Bitcoin Ransomware Detection is a project for the course Data Analytics UE19CS312, PES University.
Team Members
- Abhishek Aditya BS - PES1UG19CS019
- Vinay P Naidu - PES1UG19CS567
- Vishal R - PES1UG19CS571
Literature Survey Report
Final Report Report
Sophisticated malware that prevents users from accessing their data using encryption techniques until a ransom is paid to the attacker. One of the most violent types - Entire department or company will come to a standstill even if just one machine is infected.
Machine Learning algorithms have been proposed to detect the Ransomware Bitcoin addresses, but they do not generalise enough to classify addresses belonging to different malware families.
Neural networks capture the information granularity at various layers which helps to detect ransomware addresses in a more generalized way.
We propose a neural network model that performs slightly better compared to other models in metrics like Receiver Operating Characteristic (ROC), F1 score and accuracy.

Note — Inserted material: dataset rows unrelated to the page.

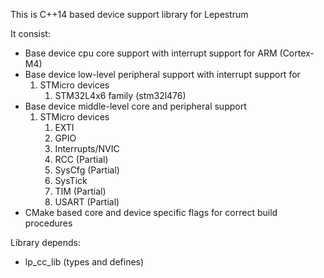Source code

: This is C++14 based device support library for Lepestrum

It consist:
 - Base device cpu core support with interrupt support for ARM (Cortex-M4)
 - Base device low-level peripheral support with interrupt support for
   1. STMicro devices
        1. STM32L4x6 family (stm32l476)
 - Base device middle-level core and peripheral support
   1. STMicro devices
        1. EXTI
        2. GPIO
        3. Interrupts/NVIC
        4. RCC (Partial)
        5. SysCfg (Partial)
        6. SysTick
        7. TIM (Partial)
        8. USART (Partial)
 - CMake based core and device specific flags for correct build procedures

Library depends:
 - lp_cc_lib (types and defines)
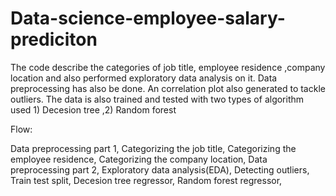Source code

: # Data-science-employee-salary-prediciton
 The code describe the categories of job title, employee residence ,company location and also performed exploratory data analysis on it. Data preprocessing has also be done. An correlation plot also generated to tackle outliers. The data is also trained and tested with two types of algorithm used  1) Decesion tree  ,2) Random forest 

Flow:

Data preprocessing part 1,
Categorizing the job title,
Categorizing the employee residence,
Categorizing the company location,
Data preprocessing part 2,
Exploratory data analysis(EDA),
Detecting outliers,
Train test split,
Decesion tree regressor, 
Random forest regressor,
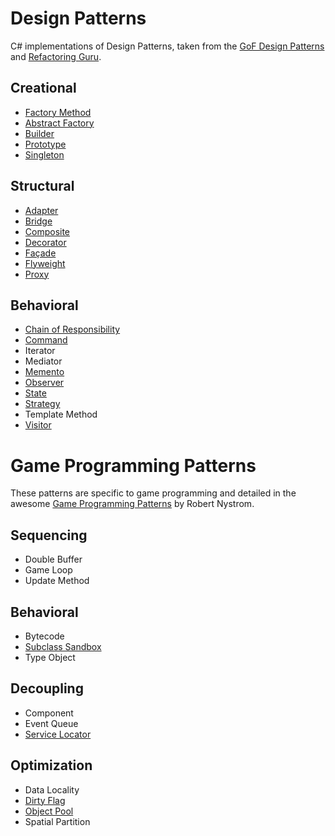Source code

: # Design Patterns

C# implementations of Design Patterns, taken from the [GoF Design Patterns](https://en.wikipedia.org/wiki/Design_Patterns) and [Refactoring Guru](https://refactoring.guru/design-patterns).

## Creational

- [Factory Method](DesignPatterns/DesignPatterns/Creational/FactoryMethod.cs)
- [Abstract Factory](DesignPatterns/DesignPatterns/Creational/AbstractFactory.cs)
- [Builder](DesignPatterns/DesignPatterns/Creational/Builder.cs)
- [Prototype](DesignPatterns/DesignPatterns/Creational/Prototype.cs)
- [Singleton](DesignPatterns/DesignPatterns/Creational/Singleton.cs)

## Structural

- [Adapter](DesignPatterns/DesignPatterns/Structural/Adapter.cs)
- [Bridge](DesignPatterns/DesignPatterns/Structural/Bridge.cs)
- [Composite](DesignPatterns/DesignPatterns/Structural/Composite.cs)
- [Decorator](DesignPatterns/DesignPatterns/Structural/Decorator.cs)
- [Façade](DesignPatterns/DesignPatterns/Structural/Facade.cs)
- [Flyweight](DesignPatterns/DesignPatterns/Structural/Flyweight.cs)
- [Proxy](DesignPatterns/DesignPatterns/Structural/Proxy.cs)

## Behavioral

- [Chain of Responsibility](DesignPatterns/DesignPatterns/Behavioral/ChainOfResponsibility.cs)
- [Command](DesignPatterns/DesignPatterns/Behavioral/Command.cs)
- Iterator
- Mediator
- [Memento](DesignPatterns/DesignPatterns/Behavioral/Memento.cs)
- [Observer](DesignPatterns/DesignPatterns/Behavioral/Observer.cs)
- [State](DesignPatterns/DesignPatterns/Behavioral/State.cs)
- [Strategy](DesignPatterns/DesignPatterns/Behavioral/Strategy.cs)
- Template Method
- [Visitor](DesignPatterns/DesignPatterns/Behavioral/Visitor.cs)

# Game Programming Patterns

These patterns are specific to game programming and detailed in the awesome [Game Programming Patterns](https://gameprogrammingpatterns.com/) by Robert Nystrom.

## Sequencing

- Double Buffer
- Game Loop
- Update Method

## Behavioral

- Bytecode
- [Subclass Sandbox](DesignPatterns/DesignPatterns/Behavioral/SubclassSandbox.cs)
- Type Object

## Decoupling

- Component
- Event Queue
- [Service Locator](DesignPatterns/DesignPatterns/Decoupling/ServiceLocator.cs)

## Optimization

- Data Locality
- [Dirty Flag](DesignPatterns/DesignPatterns/Optimization/DirtyFlag.cs)
- [Object Pool](DesignPatterns/DesignPatterns/Optimization/ObjectPool.cs)
- Spatial Partition
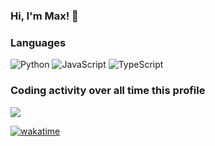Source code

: ### Hi, I'm Max! 👋

### Languages
![Python](https://img.shields.io/badge/python-3670A0?style=for-the-badge&logo=python&logoColor=ffdd54) ![JavaScript](https://img.shields.io/badge/javascript-%23323330.svg?style=for-the-badge&logo=javascript&logoColor=%23F7DF1E) ![TypeScript](https://img.shields.io/badge/typescript-%23007ACC.svg?style=for-the-badge&logo=typescript&logoColor=white)

### Coding activity over all time this profile
<img src="https://wakatime.com/share/@maksyk/ea4520c6-6226-474a-8351-59d2c7a3c589.svg"/>

[![wakatime](https://wakatime.com/badge/user/018b99e7-badf-4458-948d-a748c7d84af3.svg)](https://wakatime.com/@018b99e7-badf-4458-948d-a748c7d84af3)

<!--
**maksyk/maksyk** is a ✨ _special_ ✨ repository because its `README.md` (this file) appears on your GitHub profile.

Here are some ideas to get you started:

- 🔭 I’m currently working on ...
- 🌱 I’m currently learning ...
- 👯 I’m looking to collaborate on ...
- 🤔 I’m looking for help with ...
- 💬 Ask me about ...
- 📫 How to reach me: ...
- 😄 Pronouns: ...
- ⚡ Fun fact: ...
-->
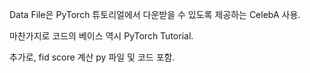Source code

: Data File은 PyTorch 튜토리얼에서 다운받을 수 있도록 제공하는 CelebA 사용.

마찬가지로 코드의 베이스 역시 PyTorch Tutorial.

추가로, fid score 계산 py 파일 및 코드 포함.
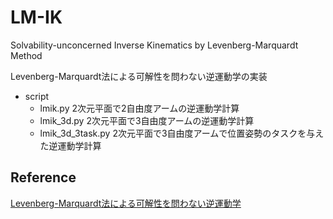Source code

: # LM-IK
Solvability-unconcerned Inverse Kinematics by Levenberg-Marquardt Method

Levenberg-Marquardt法による可解性を問わない逆運動学の実装
- script
  - lmik.py
    2次元平面で2自由度アームの逆運動学計算
  - lmik_3d.py
    2次元平面で3自由度アームの逆運動学計算
  - lmik_3d_3task.py
    2次元平面で3自由度アームで位置姿勢のタスクを与えた逆運動学計算

## Reference 
[Levenberg-Marquardt法による可解性を問わない逆運動学](https://www.jstage.jst.go.jp/article/jrsj/29/3/29_3_269/_article/-char/ja/)
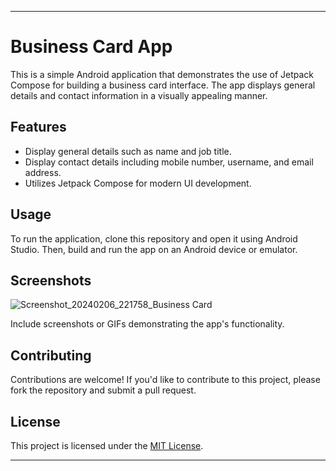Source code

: 

---

# Business Card App

This is a simple Android application that demonstrates the use of Jetpack Compose for building a business card interface. The app displays general details and contact information in a visually appealing manner.

## Features

- Display general details such as name and job title.
- Display contact details including mobile number, username, and email address.
- Utilizes Jetpack Compose for modern UI development.

## Usage

To run the application, clone this repository and open it using Android Studio. Then, build and run the app on an Android device or emulator.

## Screenshots
![Screenshot_20240206_221758_Business Card](https://github.com/shreyaskbkukke/Business_Card/assets/96857515/070372bb-3e23-47dc-8ce3-e2a6fab61655)

Include screenshots or GIFs demonstrating the app's functionality.

## Contributing

Contributions are welcome! If you'd like to contribute to this project, please fork the repository and submit a pull request.

## License

This project is licensed under the [MIT License](LICENSE).

---
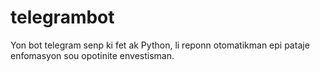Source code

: # telegrambot
Yon bot telegram senp ki fet ak Python, li reponn otomatikman epi pataje enfomasyon sou opotinite envestisman.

Dataset from the UCI BitcoinHeistRansomwareAddressDataset Data Set available at link
Number of instances: 2916697
Number of attributes: 10
Attribute Information
Features :
address
: String. Bitcoin address.
year
: Integer. Year.
day
: Integer. Day of the year. 1 is the first day, 365 is the last day.
length
: Integer.Length is designed to quantify mixing rounds on Bitcoin, where transactions receive and distribute similar amounts of coins in multiple rounds with newly created addresses to hide the coin origin.
weight
: Float. Weight quantifies the merge behavior (i.e., the transaction has more input addresses than output addresses), where coins in multiple addresses are each passed through a succession of merging transactions and accumulated in a final address.
count
: Integer. Similar to weight, the count feature is designed to quantify the merging pattern. However, the count feature represents information on the number of transactions, whereas the weight feature represents information on the amount (what percent of these transactions is output) of transactions.
looped
: Integer. Loop is intended to count how many transaction i) split their coins; ii) move these coins in the network by using different paths and finally, and iii) merge them in a single address.
neighbors
: Integer. (Not explained in dataset, but assumed to be number of network neighbors involved in the transaction)
income
: Integer. Satoshi amount (1 bitcoin = 100 million satoshis).
label
: Category String. Name of the ransomware family (e.g., Cryptxxx, cryptolocker etc) or white (i.e., not known to be ransomware).
Data preprocessing -
Irrelevant features like year, day, Bitcoin address were dropped since they do not add any value to the classification. Log transformations were applied to convert highly right skewed features like the ones shown in the following image to normal distributions.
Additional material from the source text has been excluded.